* [YOUR OBJECTIVE]:
Give a single number in reply. It is the count of lines below that contain the string "function".
======== RECORDS TO USE ========
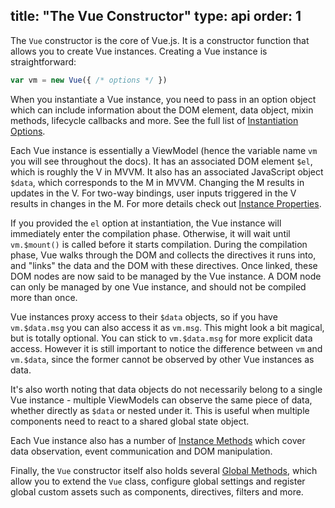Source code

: title: "The Vue Constructor"
type: api
order: 1
---

The `Vue` constructor is the core of Vue.js. It is a constructor function that allows you to create Vue instances. Creating a Vue instance is straightforward:

``` js
var vm = new Vue({ /* options */ })
```

When you instantiate a Vue instance, you need to pass in an option object which can include information about the DOM element, data object, mixin methods, lifecycle callbacks and more. See the full list of [Instantiation Options](/api/instantiation-options.html).

Each Vue instance is essentially a ViewModel (hence the variable name `vm` you will see throughout the docs). It has an associated DOM element `$el`, which is roughly the V in MVVM. It also has an associated JavaScript object `$data`, which corresponds to the M in MVVM. Changing the M results in updates in the V. For two-way bindings, user inputs triggered in the V results in changes in the M. For more details check out [Instance Properties](/api/instance-properties.html).

If you provided the `el` option at instantiation, the Vue instance will immediately enter the compilation phase. Otherwise, it will wait until `vm.$mount()` is called before it starts compilation. During the compilation phase, Vue walks through the DOM and collects the directives it runs into, and "links" the data and the DOM with these directives. Once linked, these DOM nodes are now said to be managed by the Vue instance. A DOM node can only be managed by one Vue instance, and should not be compiled more than once.

Vue instances proxy access to their `$data` objects, so if you have `vm.$data.msg` you can also access it as `vm.msg`. This might look a bit magical, but is totally optional. You can stick to `vm.$data.msg` for more explicit data access. However it is still important to notice the difference between `vm` and `vm.$data`, since the former cannot be observed by other Vue instances as data.

It's also worth noting that data objects do not necessarily belong to a single Vue instance - multiple ViewModels can observe the same piece of data, whether directly as `$data` or nested under it. This is useful when multiple components need to react to a shared global state object.

Each Vue instance also has a number of [Instance Methods](/api/instance-methods.html) which cover data observation, event communication and DOM manipulation.

Finally, the `Vue` constructor itself also holds several [Global Methods](/api/global-methods.html), which allow you to extend the `Vue` class, configure global settings and register global custom assets such as components, directives, filters and more.
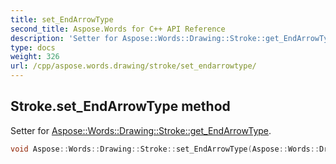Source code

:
 ```yaml
---
title: set_EndArrowType
second_title: Aspose.Words for C++ API Reference
description: 'Setter for Aspose::Words::Drawing::Stroke::get_EndArrowType.'
type: docs
weight: 326
url: /cpp/aspose.words.drawing/stroke/set_endarrowtype/
---
```

## Stroke.set_EndArrowType method


Setter for [Aspose::Words::Drawing::Stroke::get_EndArrowType](../get_endarrowtype/).

```cpp
void Aspose::Words::Drawing::Stroke::set_EndArrowType(Aspose::Words::Drawing::ArrowType value)
```

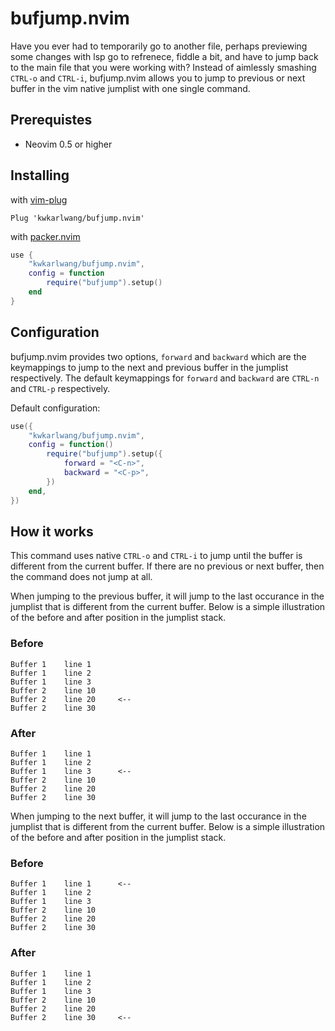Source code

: # bufjump.nvim

Have you ever had to temporarily go to another file, perhaps previewing some changes with lsp go to refrenece, fiddle a bit, and have to jump back to the main file that you were working with? Instead of aimlessly smashing `CTRL-o` and `CTRL-i`, bufjump.nvim allows you to jump to previous or next buffer in the vim native jumplist with one single command.

## Prerequistes

- Neovim 0.5 or higher

## Installing

with [vim-plug](https://github.com/junegunn/vim-plug)

```viml
Plug 'kwkarlwang/bufjump.nvim'
```

with [packer.nvim](https://github.com/wbthomason/packer.nvim)

```lua
use {
    "kwkarlwang/bufjump.nvim",
    config = function
        require("bufjump").setup()
    end
}
```

## Configuration

bufjump.nvim provides two options, `forward` and `backward` which are the keymappings to jump to the next and previous buffer in the jumplist respectively. The default keymappings for `forward` and `backward` are `CTRL-n` and `CTRL-p` respectively.

Default configuration:

```lua
use({
    "kwkarlwang/bufjump.nvim",
    config = function()
        require("bufjump").setup({
            forward = "<C-n>",
            backward = "<C-p>",
        })
    end,
})

```

## How it works

This command uses native `CTRL-o` and `CTRL-i` to jump until the buffer is different from the current buffer. If there are no previous or next buffer, then the command does not jump at all.

When jumping to the previous buffer, it will jump to the last occurance in the jumplist that is different from the current buffer. Below is a simple illustration of the before and after position in the jumplist stack.

### Before

```
Buffer 1    line 1
Buffer 1    line 2
Buffer 1    line 3
Buffer 2    line 10
Buffer 2    line 20     <--
Buffer 2    line 30
```

### After

```
Buffer 1    line 1
Buffer 1    line 2
Buffer 1    line 3      <--
Buffer 2    line 10
Buffer 2    line 20
Buffer 2    line 30
```

When jumping to the next buffer, it will jump to the last occurance in the jumplist that is different from the current buffer. Below is a simple illustration of the before and after position in the jumplist stack.

### Before

```
Buffer 1    line 1      <--
Buffer 1    line 2
Buffer 1    line 3
Buffer 2    line 10
Buffer 2    line 20
Buffer 2    line 30
```

### After

```
Buffer 1    line 1
Buffer 1    line 2
Buffer 1    line 3
Buffer 2    line 10
Buffer 2    line 20
Buffer 2    line 30     <--
```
========
* [EXERCISE RESPONSE]:
3